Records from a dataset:
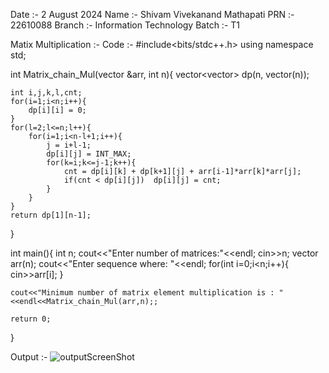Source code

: Date :- 2 August 2024
Name :- Shivam Vivekanand Mathapati 
PRN :- 22610088
Branch :- Information Technology
Batch :- T1 

Matix Multiplication :- 
Code :- 
#include<bits/stdc++.h>
using namespace std;


int Matrix_chain_Mul(vector<int> &arr, int n){
    vector<vector<int>> dp(n, vector<int>(n));

    int i,j,k,l,cnt;
    for(i=1;i<n;i++){
        dp[i][i] = 0;
    }
    for(l=2;l<=n;l++){
        for(i=1;i<n-l+1;i++){
            j = i+l-1;
            dp[i][j] = INT_MAX;
            for(k=i;k<=j-1;k++){
                cnt = dp[i][k] + dp[k+1][j] + arr[i-1]*arr[k]*arr[j];
                if(cnt < dp[i][j])  dp[i][j] = cnt;
            }
        }
    }
    return dp[1][n-1];
}



int main(){
    int n;
    cout<<"Enter number of matrices:"<<endl;
    cin>>n;
    vector<int> arr(n);
    cout<<"Enter sequence where: "<<endl;
    for(int i=0;i<n;i++){
        cin>>arr[i];
    }

    cout<<"Minimum number of matrix element multiplication is : "<<endl<<Matrix_chain_Mul(arr,n);;
    
    return 0;

}



Output :- ![outputScreenShot](https://github.com/user-attachments/assets/507fb77e-9fe8-454a-b72e-25dde2a2b4b6)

*Directions*: Take every line from the data above that holds "vector" and copy it out.

*Written reply*:
int Matrix_chain_Mul(vector<int> &arr, int n){
    vector<vector<int>> dp(n, vector<int>(n));
    vector<int> arr(n);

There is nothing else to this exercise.